#### [Problem statement]
Once the line containing "### **Q: How do you integrate automation" is found, retype it and each line after it through the last entry below, word for word, and nothing else.

#### [Data for analysis]
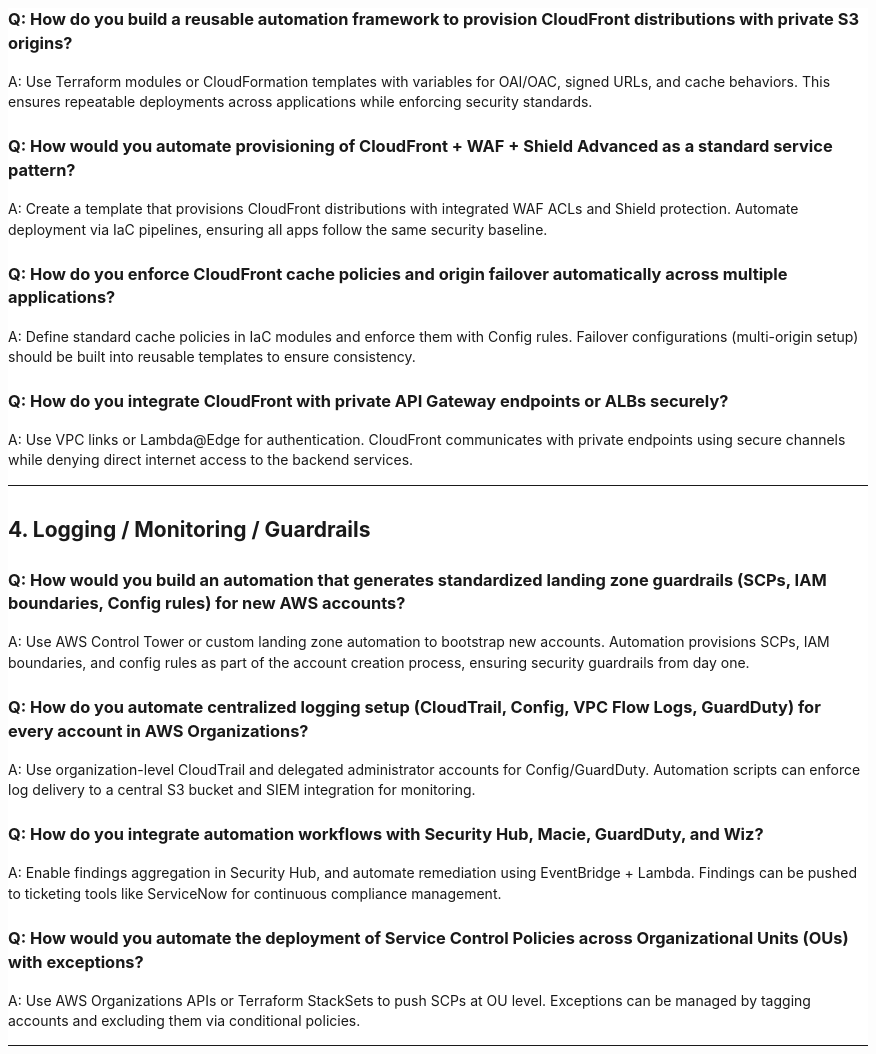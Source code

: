 ### **Q: How do you build a reusable automation framework to provision CloudFront distributions with private S3 origins?**
A: Use Terraform modules or CloudFormation templates with variables for OAI/OAC, signed URLs, and cache behaviors. This ensures repeatable deployments across applications while enforcing security standards.

### **Q: How would you automate provisioning of CloudFront + WAF + Shield Advanced as a standard service pattern?**
A: Create a template that provisions CloudFront distributions with integrated WAF ACLs and Shield protection. Automate deployment via IaC pipelines, ensuring all apps follow the same security baseline.

### **Q: How do you enforce CloudFront cache policies and origin failover automatically across multiple applications?**
A: Define standard cache policies in IaC modules and enforce them with Config rules. Failover configurations (multi-origin setup) should be built into reusable templates to ensure consistency.

### **Q: How do you integrate CloudFront with private API Gateway endpoints or ALBs securely?**
A: Use VPC links or Lambda@Edge for authentication. CloudFront communicates with private endpoints using secure channels while denying direct internet access to the backend services.

---

## 4. Logging / Monitoring / Guardrails

### **Q: How would you build an automation that generates standardized landing zone guardrails (SCPs, IAM boundaries, Config rules) for new AWS accounts?**
A: Use AWS Control Tower or custom landing zone automation to bootstrap new accounts. Automation provisions SCPs, IAM boundaries, and config rules as part of the account creation process, ensuring security guardrails from day one.

### **Q: How do you automate centralized logging setup (CloudTrail, Config, VPC Flow Logs, GuardDuty) for every account in AWS Organizations?**
A: Use organization-level CloudTrail and delegated administrator accounts for Config/GuardDuty. Automation scripts can enforce log delivery to a central S3 bucket and SIEM integration for monitoring.

### **Q: How do you integrate automation workflows with Security Hub, Macie, GuardDuty, and Wiz?**
A: Enable findings aggregation in Security Hub, and automate remediation using EventBridge + Lambda. Findings can be pushed to ticketing tools like ServiceNow for continuous compliance management.

### **Q: How would you automate the deployment of Service Control Policies across Organizational Units (OUs) with exceptions?**
A: Use AWS Organizations APIs or Terraform StackSets to push SCPs at OU level. Exceptions can be managed by tagging accounts and excluding them via conditional policies.

---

#### [Solution]
### **Q: How do you integrate automation workflows with Security Hub, Macie, GuardDuty, and Wiz?**
A: Enable findings aggregation in Security Hub, and automate remediation using EventBridge + Lambda. Findings can be pushed to ticketing tools like ServiceNow for continuous compliance management.

### **Q: How would you automate the deployment of Service Control Policies across Organizational Units (OUs) with exceptions?**
A: Use AWS Organizations APIs or Terraform StackSets to push SCPs at OU level. Exceptions can be managed by tagging accounts and excluding them via conditional policies.

---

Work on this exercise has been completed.